____ EXERCISE DATA

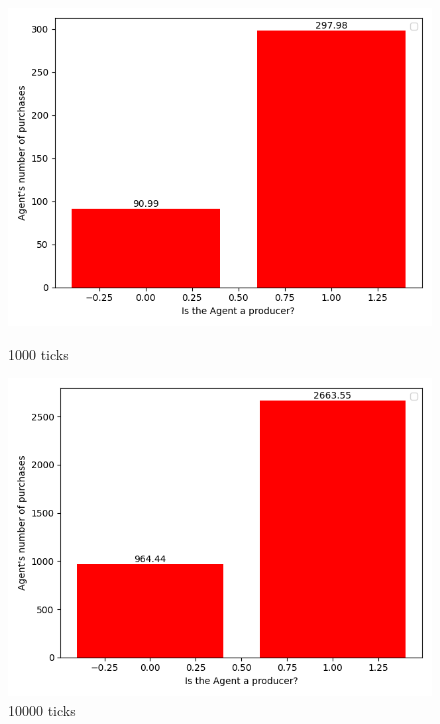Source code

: {{{{{{{{{{{{{        \begin{figure}[H]
                \includegraphics[width=\linewidth]{img/exp/13_1.png}
                \caption{1000 ticks}
            \endminipage\hfill
                \includegraphics[width=\linewidth]{img/exp/13_2.png}
                \caption{10000 ticks}
            \endminipage\hfill
        \end{figure}

}}}}}}}}}}}}}
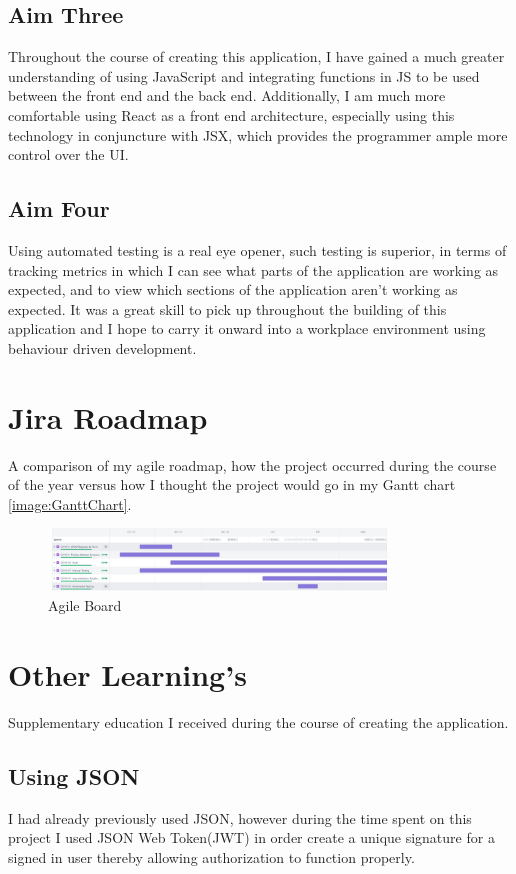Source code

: \subsection{Aim Three}
Throughout the course of creating this application, I have gained a much greater understanding of using JavaScript and integrating functions in JS to be used between the front end and the back end. Additionally, I am much more comfortable using React as a front end architecture, especially using this technology in conjuncture with JSX, which provides the programmer ample more control over the UI. 

\subsection{Aim Four}
Using automated testing is a real eye opener, such testing is superior, in terms of tracking metrics in which I can see what parts of the application are working as expected, and to view which sections of the application aren't working as expected. It was a great skill to pick up throughout the building of this application and I hope to carry it onward into a workplace environment using behaviour driven development.

\newpage
\section{Jira Roadmap}
A comparison of my agile roadmap, how the project occurred during the course of the year versus how I thought the project would go in my Gantt chart \ref{image:GanttChart}.
\begin{figure}[h!]
    \centering
    \includegraphics[width=0.8\textwidth]{images/AgileBoard.png}
    \caption{Agile Board}
    \label{image:AgileBoard}
\end{figure}


\section{Other Learning's}
Supplementary education I received during the course of creating the application.

\subsection{Using JSON}
I had already previously used JSON, however during the time spent on this project I used JSON Web Token(JWT) in order create a unique signature for a signed in user thereby allowing authorization to function properly.

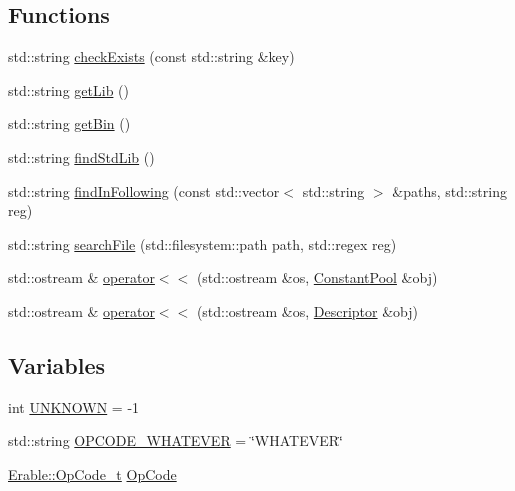 \subsection*{Functions}
\begin{DoxyCompactItemize}
\item 
std\+::string \mbox{\hyperlink{namespace_erable_a9ac51d513b3b6629dcde72f4bf50dce2}{check\+Exists}} (const std\+::string \&key)
\item 
std\+::string \mbox{\hyperlink{namespace_erable_ae9dba4ed847d7fbcf9fc1f437578ef91}{get\+Lib}} ()
\item 
std\+::string \mbox{\hyperlink{namespace_erable_a55a887a018ba68ab971e3711a638dfa1}{get\+Bin}} ()
\item 
std\+::string \mbox{\hyperlink{namespace_erable_a88ace7b6867a84bf35b98b063516dd06}{find\+Std\+Lib}} ()
\item 
std\+::string \mbox{\hyperlink{namespace_erable_afa01b2a2d08571557c8442da41cb72ec}{find\+In\+Following}} (const std\+::vector$<$ std\+::string $>$ \&paths, std\+::string reg)
\item 
std\+::string \mbox{\hyperlink{namespace_erable_ab8dc07f5bbd7c2e716b38c2feaca831b}{search\+File}} (std\+::filesystem\+::path path, std\+::regex reg)
\item 
std\+::ostream \& \mbox{\hyperlink{namespace_erable_a248ccc14098f3d28bd8c59ac41eeee0f}{operator$<$$<$}} (std\+::ostream \&os, \mbox{\hyperlink{class_erable_1_1_constant_pool}{Constant\+Pool}} \&obj)
\item 
std\+::ostream \& \mbox{\hyperlink{namespace_erable_ad7b7bf528e735eaad7f3d472002b1f74}{operator$<$$<$}} (std\+::ostream \&os, \mbox{\hyperlink{class_erable_1_1_descriptor}{Descriptor}} \&obj)
\end{DoxyCompactItemize}
\subsection*{Variables}
\begin{DoxyCompactItemize}
\item 
int \mbox{\hyperlink{namespace_erable_a6d9e1e498f68cd7fa1c71cb362c89333}{U\+N\+K\+N\+O\+WN}} = -\/1
\item 
std\+::string \mbox{\hyperlink{namespace_erable_a60c921f1f338c12555495547451795f3}{O\+P\+C\+O\+D\+E\+\_\+\+W\+H\+A\+T\+E\+V\+ER}} = \char`\"{}W\+H\+A\+T\+E\+V\+ER\char`\"{}
\item 
\mbox{\hyperlink{class_erable_1_1_op_code__t}{Erable\+::\+Op\+Code\+\_\+t}} \mbox{\hyperlink{namespace_erable_adf78214f7408cc5507bb91e4e022379c}{Op\+Code}}
\end{DoxyCompactItemize}


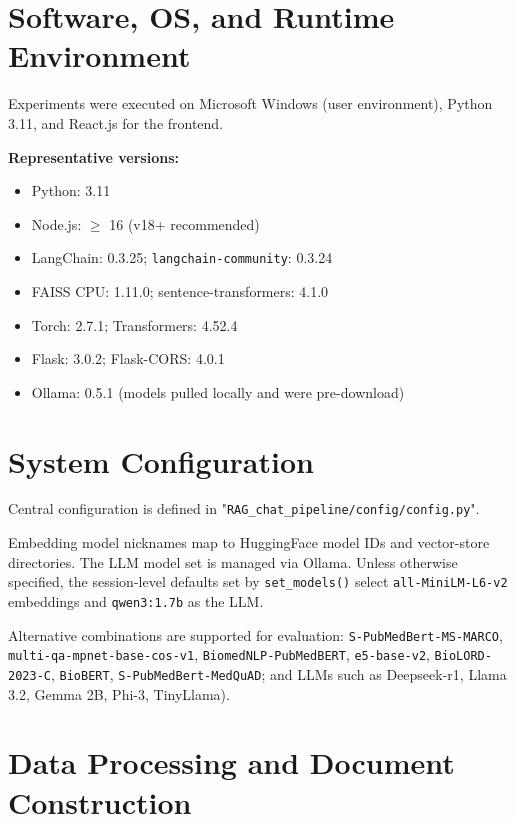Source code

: \section{Software, OS, and Runtime Environment}
Experiments were executed on Microsoft Windows (user environment), Python 3.11, and React.js for the frontend.

\smallskip
\noindent\textbf{Representative versions:}
\begin{itemize}
  \item Python: 3.11
  \item Node.js: \(\ge\) 16 (v18+ recommended)
  \item LangChain: 0.3.25; \texttt{langchain-community}: 0.3.24
  \item FAISS CPU: 1.11.0; sentence-transformers: 4.1.0
  \item Torch: 2.7.1; Transformers: 4.52.4
  \item Flask: 3.0.2; Flask-CORS: 4.0.1
  \item Ollama: 0.5.1 (models pulled locally and were pre-download)
\end{itemize}

\section{System Configuration}
Central configuration is defined in "\texttt{RAG\_chat\_pipeline/config/config.py}".

\noindent Embedding model nicknames map to HuggingFace model IDs and vector-store directories. The LLM model set is managed via Ollama. Unless otherwise specified, the session-level defaults set by \texttt{set\_models()} select \texttt{all-MiniLM-L6-v2} embeddings and \texttt{qwen3:1.7b} as the LLM. 

Alternative combinations are supported for evaluation: \texttt{S-PubMedBert-MS-MARCO}, \texttt{multi-qa-mpnet-base-cos-v1}, \texttt{BiomedNLP-PubMedBERT}, \texttt{e5-base-v2}, \texttt{BioLORD-2023-C}, \texttt{BioBERT}, \texttt{S-PubMedBert-MedQuAD}; and LLMs such as Deepseek-r1, Llama 3.2, Gemma 2B, Phi-3, TinyLlama).

\section{Data Processing and Document Construction}

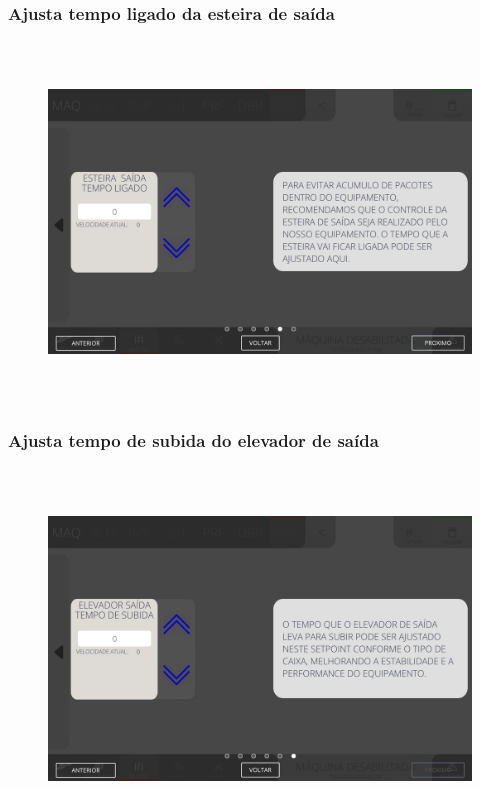 \newpage
\thispagestyle{fancy}
\vspace*{40 pt}
\subsubsection{\small{Ajusta tempo ligado da esteira de saída}}
\vspace*{\fill}
\begin{figure}[h]
  \centering
  \includegraphics[width=576px,height=360px]{src/imagesFlexo/08-count/settings/e-11.png}
\end{figure}
\vspace*{\fill}


\newpage
\thispagestyle{fancy}
\vspace*{40 pt}
\subsubsection{\small{Ajusta tempo de subida do elevador de saída}}
\vspace*{\fill}
\begin{figure}[h]
  \centering
  \includegraphics[width=576px,height=360px]{src/imagesFlexo/08-count/settings/e-12.png}
\end{figure}
\vspace*{\fill}

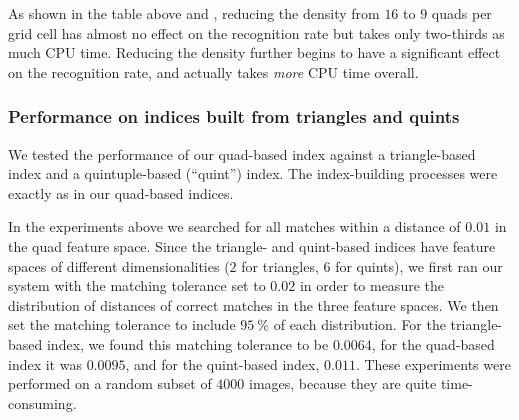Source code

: As shown in the table above and , reducing the
density from $16$ to $9$ quads per \healpix grid cell has almost no
effect on the recognition rate but takes only two-thirds as much CPU
time.  Reducing the density further begins to have a significant
effect on the recognition rate, and actually takes \emph{more} CPU
time overall.


\subsubsection{Performance on indices built from triangles and quints}
\label{sec:triquint}



We tested the performance of our quad-based index against a
triangle-based index and a quintuple-based (``quint'') index.  The
index-building processes were exactly as in our quad-based indices.

In the experiments above we searched for all matches within a distance
of $0.01$ in the quad feature space.  Since the triangle- and
quint-based indices have feature spaces of different dimensionalities
($2$ for triangles, $6$ for quints), we first ran our system with the
matching tolerance set to $0.02$ in order to measure the distribution
of distances of correct matches in the three feature spaces.  We then
set the matching tolerance to include $95~\percent$ of each
distribution.  For the triangle-based index, we found this matching
tolerance to be $0.0064$, for the quad-based index it was $0.0095$,
and for the quint-based index, $0.011$.  These experiments were
performed on a random subset of $4000$ images, because they are quite
time-consuming.

\nonumberparagraphs
\begin{center}
\sdsstriquinttable
\end{center}
\numberparagraphs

________

TASK DIRECTIONS
Restate the entries verbatim, without pictures.

COMPLETED TASK
Source code

: {{{{{{{{{{{{{        \begin{figure}[H]
                \includegraphics[width=\linewidth]{img/exp/13_1.png}
                \caption{1000 ticks}
            \endminipage\hfill
                \includegraphics[width=\linewidth]{img/exp/13_2.png}
                \caption{10000 ticks}
            \endminipage\hfill
        \end{figure}

}}}}}}}}}}}}}
Source code

: \subsection{Aim Three}
Throughout the course of creating this application, I have gained a much greater understanding of using JavaScript and integrating functions in JS to be used between the front end and the back end. Additionally, I am much more comfortable using React as a front end architecture, especially using this technology in conjuncture with JSX, which provides the programmer ample more control over the UI. 

\subsection{Aim Four}
Using automated testing is a real eye opener, such testing is superior, in terms of tracking metrics in which I can see what parts of the application are working as expected, and to view which sections of the application aren't working as expected. It was a great skill to pick up throughout the building of this application and I hope to carry it onward into a workplace environment using behaviour driven development.

\newpage
\section{Jira Roadmap}
A comparison of my agile roadmap, how the project occurred during the course of the year versus how I thought the project would go in my Gantt chart \ref{image:GanttChart}.
\begin{figure}[h!]
    \centering
    \includegraphics[width=0.8\textwidth]{images/AgileBoard.png}
    \caption{Agile Board}
    \label{image:AgileBoard}
\end{figure}


\section{Other Learning's}
Supplementary education I received during the course of creating the application.

\subsection{Using JSON}
I had already previously used JSON, however during the time spent on this project I used JSON Web Token(JWT) in order create a unique signature for a signed in user thereby allowing authorization to function properly.

 \subsection*{Functions}
\begin{DoxyCompactItemize}
\item 
std\+::string \mbox{\hyperlink{namespace_erable_a9ac51d513b3b6629dcde72f4bf50dce2}{check\+Exists}} (const std\+::string \&key)
\item 
std\+::string \mbox{\hyperlink{namespace_erable_ae9dba4ed847d7fbcf9fc1f437578ef91}{get\+Lib}} ()
\item 
std\+::string \mbox{\hyperlink{namespace_erable_a55a887a018ba68ab971e3711a638dfa1}{get\+Bin}} ()
\item 
std\+::string \mbox{\hyperlink{namespace_erable_a88ace7b6867a84bf35b98b063516dd06}{find\+Std\+Lib}} ()
\item 
std\+::string \mbox{\hyperlink{namespace_erable_afa01b2a2d08571557c8442da41cb72ec}{find\+In\+Following}} (const std\+::vector$<$ std\+::string $>$ \&paths, std\+::string reg)
\item 
std\+::string \mbox{\hyperlink{namespace_erable_ab8dc07f5bbd7c2e716b38c2feaca831b}{search\+File}} (std\+::filesystem\+::path path, std\+::regex reg)
\item 
std\+::ostream \& \mbox{\hyperlink{namespace_erable_a248ccc14098f3d28bd8c59ac41eeee0f}{operator$<$$<$}} (std\+::ostream \&os, \mbox{\hyperlink{class_erable_1_1_constant_pool}{Constant\+Pool}} \&obj)
\item 
std\+::ostream \& \mbox{\hyperlink{namespace_erable_ad7b7bf528e735eaad7f3d472002b1f74}{operator$<$$<$}} (std\+::ostream \&os, \mbox{\hyperlink{class_erable_1_1_descriptor}{Descriptor}} \&obj)
\end{DoxyCompactItemize}
\subsection*{Variables}
\begin{DoxyCompactItemize}
\item 
int \mbox{\hyperlink{namespace_erable_a6d9e1e498f68cd7fa1c71cb362c89333}{U\+N\+K\+N\+O\+WN}} = -\/1
\item 
std\+::string \mbox{\hyperlink{namespace_erable_a60c921f1f338c12555495547451795f3}{O\+P\+C\+O\+D\+E\+\_\+\+W\+H\+A\+T\+E\+V\+ER}} = \char`\"{}W\+H\+A\+T\+E\+V\+ER\char`\"{}
\item 
\mbox{\hyperlink{class_erable_1_1_op_code__t}{Erable\+::\+Op\+Code\+\_\+t}} \mbox{\hyperlink{namespace_erable_adf78214f7408cc5507bb91e4e022379c}{Op\+Code}}
\end{DoxyCompactItemize}


Source code

: \section{Software, OS, and Runtime Environment}
Experiments were executed on Microsoft Windows (user environment), Python 3.11, and React.js for the frontend.

\smallskip
\noindent\textbf{Representative versions:}
\begin{itemize}
  \item Python: 3.11
  \item Node.js: \(\ge\) 16 (v18+ recommended)
  \item LangChain: 0.3.25; \texttt{langchain-community}: 0.3.24
  \item FAISS CPU: 1.11.0; sentence-transformers: 4.1.0
  \item Torch: 2.7.1; Transformers: 4.52.4
  \item Flask: 3.0.2; Flask-CORS: 4.0.1
  \item Ollama: 0.5.1 (models pulled locally and were pre-download)
\end{itemize}

\section{System Configuration}
Central configuration is defined in "\texttt{RAG\_chat\_pipeline/config/config.py}".

\noindent Embedding model nicknames map to HuggingFace model IDs and vector-store directories. The LLM model set is managed via Ollama. Unless otherwise specified, the session-level defaults set by \texttt{set\_models()} select \texttt{all-MiniLM-L6-v2} embeddings and \texttt{qwen3:1.7b} as the LLM. 

Alternative combinations are supported for evaluation: \texttt{S-PubMedBert-MS-MARCO}, \texttt{multi-qa-mpnet-base-cos-v1}, \texttt{BiomedNLP-PubMedBERT}, \texttt{e5-base-v2}, \texttt{BioLORD-2023-C}, \texttt{BioBERT}, \texttt{S-PubMedBert-MedQuAD}; and LLMs such as Deepseek-r1, Llama 3.2, Gemma 2B, Phi-3, TinyLlama).

\section{Data Processing and Document Construction}

 \newpage
\thispagestyle{fancy}
\vspace*{40 pt}
\subsubsection{\small{Ajusta tempo ligado da esteira de saída}}
\vspace*{\fill}
\begin{figure}[h]
  \centering
  \includegraphics[width=576px,height=360px]{src/imagesFlexo/08-count/settings/e-11.png}
\end{figure}
\vspace*{\fill}


\newpage
\thispagestyle{fancy}
\vspace*{40 pt}
\subsubsection{\small{Ajusta tempo de subida do elevador de saída}}
\vspace*{\fill}
\begin{figure}[h]
  \centering
  \includegraphics[width=576px,height=360px]{src/imagesFlexo/08-count/settings/e-12.png}
\end{figure}
\vspace*{\fill}

Source code

: As shown in the table above and , reducing the
density from $16$ to $9$ quads per \healpix grid cell has almost no
effect on the recognition rate but takes only two-thirds as much CPU
time.  Reducing the density further begins to have a significant
effect on the recognition rate, and actually takes \emph{more} CPU
time overall.


\subsubsection{Performance on indices built from triangles and quints}
\label{sec:triquint}



We tested the performance of our quad-based index against a
triangle-based index and a quintuple-based (``quint'') index.  The
index-building processes were exactly as in our quad-based indices.

In the experiments above we searched for all matches within a distance
of $0.01$ in the quad feature space.  Since the triangle- and
quint-based indices have feature spaces of different dimensionalities
($2$ for triangles, $6$ for quints), we first ran our system with the
matching tolerance set to $0.02$ in order to measure the distribution
of distances of correct matches in the three feature spaces.  We then
set the matching tolerance to include $95~\percent$ of each
distribution.  For the triangle-based index, we found this matching
tolerance to be $0.0064$, for the quad-based index it was $0.0095$,
and for the quint-based index, $0.011$.  These experiments were
performed on a random subset of $4000$ images, because they are quite
time-consuming.

\nonumberparagraphs
\begin{center}
\sdsstriquinttable
\end{center}
\numberparagraphs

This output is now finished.